The hospital where I work is baby friendly (a certification that heavily supports breastfeeding) It is understandable to want to get on a schedule if you have to go back to work, but you have to know that every baby is different. Some are malleable to a parent's schedule and some aren't. And you cannot control growth spurts that will cause a breastfed baby to wake up a few extra times in the middle of the night. The best way to establish successful breastfeeding (latch, supply, etc) is to feed on demand. I would encourage people who consider Babywise to hold off on trying to enforce a schedule until everything is established. While most professionals don't support Babywise (myself included), I can see some nuggets of good practice in there, such as letting babies learn to fall asleep on their own (not always being rocked to sleep, etc). My advice if you are serious about exclusively breastfeeding is to start off feeding on demand (and no supplementation unless the pediatrician says to), then gradually switch to trying a schedule knowing that you may have to supplement and that not all babies are as flexible.

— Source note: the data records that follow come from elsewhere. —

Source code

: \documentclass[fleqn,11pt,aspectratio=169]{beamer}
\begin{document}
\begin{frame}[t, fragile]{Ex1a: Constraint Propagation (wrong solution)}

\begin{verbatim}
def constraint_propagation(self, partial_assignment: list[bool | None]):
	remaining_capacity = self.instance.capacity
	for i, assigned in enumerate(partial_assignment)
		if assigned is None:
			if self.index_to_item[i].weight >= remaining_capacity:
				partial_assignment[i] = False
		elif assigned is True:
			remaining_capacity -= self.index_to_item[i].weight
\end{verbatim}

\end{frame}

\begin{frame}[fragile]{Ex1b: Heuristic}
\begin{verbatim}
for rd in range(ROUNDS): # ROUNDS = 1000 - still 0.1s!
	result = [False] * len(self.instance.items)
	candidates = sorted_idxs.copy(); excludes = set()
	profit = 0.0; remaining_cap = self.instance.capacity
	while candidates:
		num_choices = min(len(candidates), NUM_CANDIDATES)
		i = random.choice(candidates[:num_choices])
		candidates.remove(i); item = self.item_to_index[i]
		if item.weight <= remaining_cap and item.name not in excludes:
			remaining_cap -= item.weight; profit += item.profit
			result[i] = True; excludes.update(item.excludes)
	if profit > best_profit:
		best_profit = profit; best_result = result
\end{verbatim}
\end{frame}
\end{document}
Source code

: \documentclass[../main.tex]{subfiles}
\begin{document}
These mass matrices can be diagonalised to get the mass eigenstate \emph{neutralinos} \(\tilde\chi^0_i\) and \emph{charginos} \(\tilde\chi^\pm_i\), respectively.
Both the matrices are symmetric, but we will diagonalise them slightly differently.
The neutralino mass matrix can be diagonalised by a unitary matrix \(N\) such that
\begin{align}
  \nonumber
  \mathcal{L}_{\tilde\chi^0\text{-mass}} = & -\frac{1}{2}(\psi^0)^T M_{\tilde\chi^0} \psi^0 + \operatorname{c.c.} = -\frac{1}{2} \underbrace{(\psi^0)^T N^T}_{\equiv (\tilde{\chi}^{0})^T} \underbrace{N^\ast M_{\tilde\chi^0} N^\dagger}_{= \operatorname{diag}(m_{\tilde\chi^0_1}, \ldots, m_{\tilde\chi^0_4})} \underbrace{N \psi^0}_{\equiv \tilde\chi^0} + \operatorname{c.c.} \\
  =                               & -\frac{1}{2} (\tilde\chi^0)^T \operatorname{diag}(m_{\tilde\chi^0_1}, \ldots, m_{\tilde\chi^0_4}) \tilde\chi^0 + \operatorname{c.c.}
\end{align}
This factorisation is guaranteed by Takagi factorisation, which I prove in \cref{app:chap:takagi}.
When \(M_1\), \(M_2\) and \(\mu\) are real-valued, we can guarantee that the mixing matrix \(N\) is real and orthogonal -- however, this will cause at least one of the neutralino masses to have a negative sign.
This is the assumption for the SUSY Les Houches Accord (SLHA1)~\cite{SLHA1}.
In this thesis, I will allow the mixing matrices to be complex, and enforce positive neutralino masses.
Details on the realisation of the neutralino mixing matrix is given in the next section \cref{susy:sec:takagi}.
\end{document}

If you aren't concerned about exclusively breastfeeding, then it isn't as big a deal, but the baby still may not cooperate with your schedule, so you need to be prepared for that too and have a plan to reduce your frustration!
'Babywise' advice linked to dehydration, failure to thrive'
I stay at home and my daughter was exclusively breastfed on demand for the first six months and then we started table food and used baby-led weaning. I haven't pushed weaning though and she nursed on demand until she was a year old and though we have used extended nursing into toddler-hood, I stopped nursing her away from the house somewhere between 12 and 18 months. It is what has worked for us.
I know I am in the minority here, but I am a firm believer in schedules. DD was so happy and content once I had a solid schedule in place, and I loved being able to plan my day and know what to expect when. Now, this is not to say I wouldn't veer from that and if she needed something outside of her "regular" time, she would get it, but honestly, the schedule was the way to go for us. I will do the same with this baby.